The twice-monthly “Dear Ethics Lawyer” column is part of a training regimen of the Legal Ethics Project, authored by Mark Hinderks, former managing partner and counsel to an AmLaw 200 firm. Read More

Q: Dear Ethics Lawyer, Our firm defended client X in a product liability suit in which other companies in the same industry were also defendants. The various defendants, including our client, entered into a written joint defense agreement and collaborated as a group on strategy, briefing and arguments in the matter. During discovery initiated by the plaintiff, we learned that our co-defendant Y had hired one of X’s engineers who had delivered to Y confidential and proprietary product designs of X, which Y had then used to improve its product. The product liability case has been settled, and now X would like our firm to pursue an action against Y and the former engineer for misappropriation of trade secrets and other claims relating to Y’s use of X’s intellectual property. We sent a demand letter to Y and its counsel responded, alleging that we have a conflict of interest because of our participation in the joint defense agreement with Y, and the relationship of product design at issue there to the similar issue that would be at issue in the new matter. Is this a problem for us?

A: The majority rule is that representation of a client participating in a joint defense group does not by itself create an ethical issue that would disqualify a lawyer or law firm from being adverse to another party in the joint defense group arising out of the same facts. This result can change if there was sharing of the other party’s confidential information relevant to the matter as part of the joint defense arrangement. See, e.g., ABA Formal Op. 95-395 (July 24, 1995)(Obligations of a lawyer who Formerly Represented a Client in Connection with a Joint Defense Consortium). The outcome can also depend upon the terms of the joint defense (or common interest) agreement, including whether the parties agreed as part of the arrangement to share confidential factual information and whether it would remain confidential as between the participants, or agreed that any sharing would not create a conflict of interest when used in another matter.

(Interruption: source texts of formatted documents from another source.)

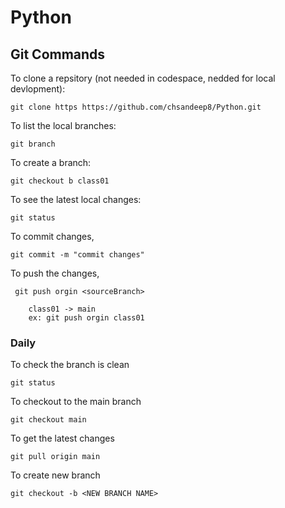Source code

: # Python

## Git Commands

To clone a repsitory (not needed in codespace, nedded for local devlopment):

    git clone https https://github.com/chsandeep8/Python.git

To list the local branches:

    git branch

To create a branch:

    git checkout b class01

To see the latest local changes:

    git status

To commit changes,

    git commit -m "commit changes"

To push the changes,
     
     git push orgin <sourceBranch>

        class01 -> main
        ex: git push orgin class01

### Daily

To check the branch is clean

    git status

To checkout to the main branch

    git checkout main

To get the latest changes

    git pull origin main

To create new branch

    git checkout -b <NEW BRANCH NAME>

In any event, in the instance you describe the relevant information from Y did not come from a sharing of information by the co-defendant, but from discovery initiated by the plaintiff. Therefore, Y cannot contend that you were given the information by Y in confidence as part of the joint defense group. Please check the authorities in your relevant jurisdiction to make sure that it follows the majority rule, as well as the specific terms of the joint defense agreement, but it appears unlikely that there is a conflict of interest that would preclude your representation of X against Y in this matter.